Task prompt
The expected result is an exact restatement of the data, free of pictures.

Records for processing
• • • • •
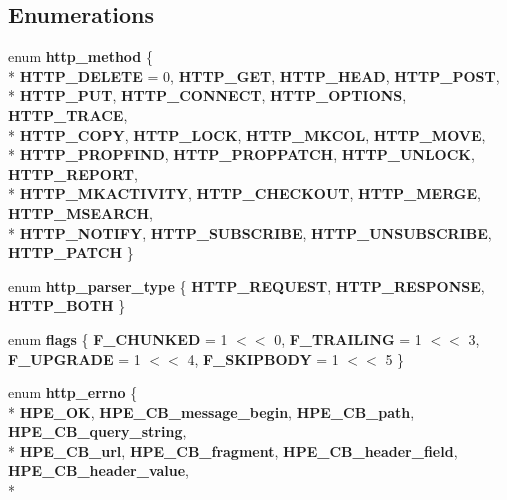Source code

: \subsection*{Enumerations}
\begin{DoxyCompactItemize}
\item 
enum {\bf http\+\_\+method} \{ \\*
{\bf H\+T\+T\+P\+\_\+\+D\+E\+L\+E\+TE} = 0, 
{\bf H\+T\+T\+P\+\_\+\+G\+ET}, 
{\bf H\+T\+T\+P\+\_\+\+H\+E\+AD}, 
{\bf H\+T\+T\+P\+\_\+\+P\+O\+ST}, 
\\*
{\bf H\+T\+T\+P\+\_\+\+P\+UT}, 
{\bf H\+T\+T\+P\+\_\+\+C\+O\+N\+N\+E\+CT}, 
{\bf H\+T\+T\+P\+\_\+\+O\+P\+T\+I\+O\+NS}, 
{\bf H\+T\+T\+P\+\_\+\+T\+R\+A\+CE}, 
\\*
{\bf H\+T\+T\+P\+\_\+\+C\+O\+PY}, 
{\bf H\+T\+T\+P\+\_\+\+L\+O\+CK}, 
{\bf H\+T\+T\+P\+\_\+\+M\+K\+C\+OL}, 
{\bf H\+T\+T\+P\+\_\+\+M\+O\+VE}, 
\\*
{\bf H\+T\+T\+P\+\_\+\+P\+R\+O\+P\+F\+I\+ND}, 
{\bf H\+T\+T\+P\+\_\+\+P\+R\+O\+P\+P\+A\+T\+CH}, 
{\bf H\+T\+T\+P\+\_\+\+U\+N\+L\+O\+CK}, 
{\bf H\+T\+T\+P\+\_\+\+R\+E\+P\+O\+RT}, 
\\*
{\bf H\+T\+T\+P\+\_\+\+M\+K\+A\+C\+T\+I\+V\+I\+TY}, 
{\bf H\+T\+T\+P\+\_\+\+C\+H\+E\+C\+K\+O\+UT}, 
{\bf H\+T\+T\+P\+\_\+\+M\+E\+R\+GE}, 
{\bf H\+T\+T\+P\+\_\+\+M\+S\+E\+A\+R\+CH}, 
\\*
{\bf H\+T\+T\+P\+\_\+\+N\+O\+T\+I\+FY}, 
{\bf H\+T\+T\+P\+\_\+\+S\+U\+B\+S\+C\+R\+I\+BE}, 
{\bf H\+T\+T\+P\+\_\+\+U\+N\+S\+U\+B\+S\+C\+R\+I\+BE}, 
{\bf H\+T\+T\+P\+\_\+\+P\+A\+T\+CH}
 \}
\item 
enum {\bf http\+\_\+parser\+\_\+type} \{ {\bf H\+T\+T\+P\+\_\+\+R\+E\+Q\+U\+E\+ST}, 
{\bf H\+T\+T\+P\+\_\+\+R\+E\+S\+P\+O\+N\+SE}, 
{\bf H\+T\+T\+P\+\_\+\+B\+O\+TH}
 \}
\item 
enum {\bf flags} \{ {\bf F\+\_\+\+C\+H\+U\+N\+K\+ED} = 1 $<$$<$ 0, 
{\bf F\+\_\+\+T\+R\+A\+I\+L\+I\+NG} = 1 $<$$<$ 3, 
{\bf F\+\_\+\+U\+P\+G\+R\+A\+DE} = 1 $<$$<$ 4, 
{\bf F\+\_\+\+S\+K\+I\+P\+B\+O\+DY} = 1 $<$$<$ 5
 \}
\item 
enum {\bf http\+\_\+errno} \{ \\*
{\bf H\+P\+E\+\_\+\+OK}, 
{\bf H\+P\+E\+\_\+\+C\+B\+\_\+message\+\_\+begin}, 
{\bf H\+P\+E\+\_\+\+C\+B\+\_\+path}, 
{\bf H\+P\+E\+\_\+\+C\+B\+\_\+query\+\_\+string}, 
\\*
{\bf H\+P\+E\+\_\+\+C\+B\+\_\+url}, 
{\bf H\+P\+E\+\_\+\+C\+B\+\_\+fragment}, 
{\bf H\+P\+E\+\_\+\+C\+B\+\_\+header\+\_\+field}, 
{\bf H\+P\+E\+\_\+\+C\+B\+\_\+header\+\_\+value}, 
\\*

\end{DoxyCompactItemize}
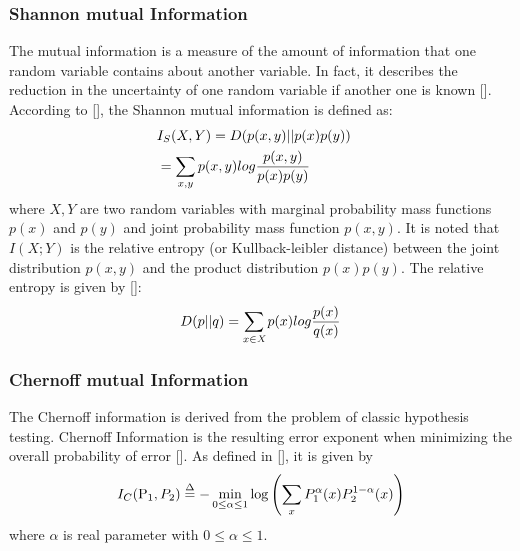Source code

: \documentclass[conference]{IEEEtran}
\begin{document}
\subsubsection{Shannon mutual Information}
The mutual information is a measure of the amount of information that one random variable contains about another variable. In fact, it describes the reduction in the uncertainty of one random variable if another one is known [\cite{Elements}].
According to [\cite{Elements}], the Shannon mutual information is defined as:
\begin{equation}\label{Shannon Information}
\begin{aligned}
  & I_S(X,Y) = D(p(x,y)||p(x)p(y))  \cr
  &  = \sum\limits_{x,y} {p(x,y)log{{p(x,y)} \over {p(x)p(y)}}}  \cr
 \end{aligned}
\end{equation}
where $X,Y$ are two random variables with marginal probability mass functions $p(x)$ and $p(y)$ and joint probability mass function $p(x,y)$. It is noted that $I(X;Y)$ is the relative entropy (or Kullback-leibler distance) between the joint distribution $p(x,y)$ and the product distribution $p(x)p(y)$. The relative entropy is given by [\cite{Elements}]:
\begin{equation}\label{KL distance}
D(p||q) = \sum\limits_{x \in \textit{X}} {p(x)log{{p(x)} \over {q(x)}}}
\end{equation}

\subsubsection{Chernoff mutual Information}
The Chernoff information is derived from the problem of classic hypothesis testing. Chernoff Information is the resulting error exponent when minimizing the overall probability of error [\cite{Elements}]. As defined in [\cite{Elements}], it is given by
\begin{equation}\label{Chernoff Information1}
\begin{aligned}
  I_C({{\rm{P}}_1},{P_2}) \buildrel \Delta \over =  - \mathop {\min }\limits_{0 \le \alpha  \le 1} \log \left( {\sum\limits_x {P_1^\alpha (x)P_2^{1 - \alpha }(x)} } \right)
 \end{aligned}
\end{equation}
where $\alpha$ is real parameter with $0\leq \alpha \leq 1$.
\end{document}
• • • • •
Exercise response
Source code

: \subsection*{Enumerations}
\begin{DoxyCompactItemize}
\item 
enum {\bf http\+\_\+method} \{ \\*
{\bf H\+T\+T\+P\+\_\+\+D\+E\+L\+E\+TE} = 0, 
{\bf H\+T\+T\+P\+\_\+\+G\+ET}, 
{\bf H\+T\+T\+P\+\_\+\+H\+E\+AD}, 
{\bf H\+T\+T\+P\+\_\+\+P\+O\+ST}, 
\\*
{\bf H\+T\+T\+P\+\_\+\+P\+UT}, 
{\bf H\+T\+T\+P\+\_\+\+C\+O\+N\+N\+E\+CT}, 
{\bf H\+T\+T\+P\+\_\+\+O\+P\+T\+I\+O\+NS}, 
{\bf H\+T\+T\+P\+\_\+\+T\+R\+A\+CE}, 
\\*
{\bf H\+T\+T\+P\+\_\+\+C\+O\+PY}, 
{\bf H\+T\+T\+P\+\_\+\+L\+O\+CK}, 
{\bf H\+T\+T\+P\+\_\+\+M\+K\+C\+OL}, 
{\bf H\+T\+T\+P\+\_\+\+M\+O\+VE}, 
\\*
{\bf H\+T\+T\+P\+\_\+\+P\+R\+O\+P\+F\+I\+ND}, 
{\bf H\+T\+T\+P\+\_\+\+P\+R\+O\+P\+P\+A\+T\+CH}, 
{\bf H\+T\+T\+P\+\_\+\+U\+N\+L\+O\+CK}, 
{\bf H\+T\+T\+P\+\_\+\+R\+E\+P\+O\+RT}, 
\\*
{\bf H\+T\+T\+P\+\_\+\+M\+K\+A\+C\+T\+I\+V\+I\+TY}, 
{\bf H\+T\+T\+P\+\_\+\+C\+H\+E\+C\+K\+O\+UT}, 
{\bf H\+T\+T\+P\+\_\+\+M\+E\+R\+GE}, 
{\bf H\+T\+T\+P\+\_\+\+M\+S\+E\+A\+R\+CH}, 
\\*
{\bf H\+T\+T\+P\+\_\+\+N\+O\+T\+I\+FY}, 
{\bf H\+T\+T\+P\+\_\+\+S\+U\+B\+S\+C\+R\+I\+BE}, 
{\bf H\+T\+T\+P\+\_\+\+U\+N\+S\+U\+B\+S\+C\+R\+I\+BE}, 
{\bf H\+T\+T\+P\+\_\+\+P\+A\+T\+CH}
 \}
\item 
enum {\bf http\+\_\+parser\+\_\+type} \{ {\bf H\+T\+T\+P\+\_\+\+R\+E\+Q\+U\+E\+ST}, 
{\bf H\+T\+T\+P\+\_\+\+R\+E\+S\+P\+O\+N\+SE}, 
{\bf H\+T\+T\+P\+\_\+\+B\+O\+TH}
 \}
\item 
enum {\bf flags} \{ {\bf F\+\_\+\+C\+H\+U\+N\+K\+ED} = 1 $<$$<$ 0, 
{\bf F\+\_\+\+T\+R\+A\+I\+L\+I\+NG} = 1 $<$$<$ 3, 
{\bf F\+\_\+\+U\+P\+G\+R\+A\+DE} = 1 $<$$<$ 4, 
{\bf F\+\_\+\+S\+K\+I\+P\+B\+O\+DY} = 1 $<$$<$ 5
 \}
\item 
enum {\bf http\+\_\+errno} \{ \\*
{\bf H\+P\+E\+\_\+\+OK}, 
{\bf H\+P\+E\+\_\+\+C\+B\+\_\+message\+\_\+begin}, 
{\bf H\+P\+E\+\_\+\+C\+B\+\_\+path}, 
{\bf H\+P\+E\+\_\+\+C\+B\+\_\+query\+\_\+string}, 
\\*
{\bf H\+P\+E\+\_\+\+C\+B\+\_\+url}, 
{\bf H\+P\+E\+\_\+\+C\+B\+\_\+fragment}, 
{\bf H\+P\+E\+\_\+\+C\+B\+\_\+header\+\_\+field}, 
{\bf H\+P\+E\+\_\+\+C\+B\+\_\+header\+\_\+value}, 
\\*

\end{DoxyCompactItemize}
Source code

: \documentclass[conference]{IEEEtran}
\begin{document}
\subsubsection{Shannon mutual Information}
The mutual information is a measure of the amount of information that one random variable contains about another variable. In fact, it describes the reduction in the uncertainty of one random variable if another one is known [\cite{Elements}].
According to [\cite{Elements}], the Shannon mutual information is defined as:
\begin{equation}\label{Shannon Information}
\begin{aligned}
  & I_S(X,Y) = D(p(x,y)||p(x)p(y))  \cr
  &  = \sum\limits_{x,y} {p(x,y)log{{p(x,y)} \over {p(x)p(y)}}}  \cr
 \end{aligned}
\end{equation}
where $X,Y$ are two random variables with marginal probability mass functions $p(x)$ and $p(y)$ and joint probability mass function $p(x,y)$. It is noted that $I(X;Y)$ is the relative entropy (or Kullback-leibler distance) between the joint distribution $p(x,y)$ and the product distribution $p(x)p(y)$. The relative entropy is given by [\cite{Elements}]:
\begin{equation}\label{KL distance}
D(p||q) = \sum\limits_{x \in \textit{X}} {p(x)log{{p(x)} \over {q(x)}}}
\end{equation}

\subsubsection{Chernoff mutual Information}
The Chernoff information is derived from the problem of classic hypothesis testing. Chernoff Information is the resulting error exponent when minimizing the overall probability of error [\cite{Elements}]. As defined in [\cite{Elements}], it is given by
\begin{equation}\label{Chernoff Information1}
\begin{aligned}
  I_C({{\rm{P}}_1},{P_2}) \buildrel \Delta \over =  - \mathop {\min }\limits_{0 \le \alpha  \le 1} \log \left( {\sum\limits_x {P_1^\alpha (x)P_2^{1 - \alpha }(x)} } \right)
 \end{aligned}
\end{equation}
where $\alpha$ is real parameter with $0\leq \alpha \leq 1$.
\end{document}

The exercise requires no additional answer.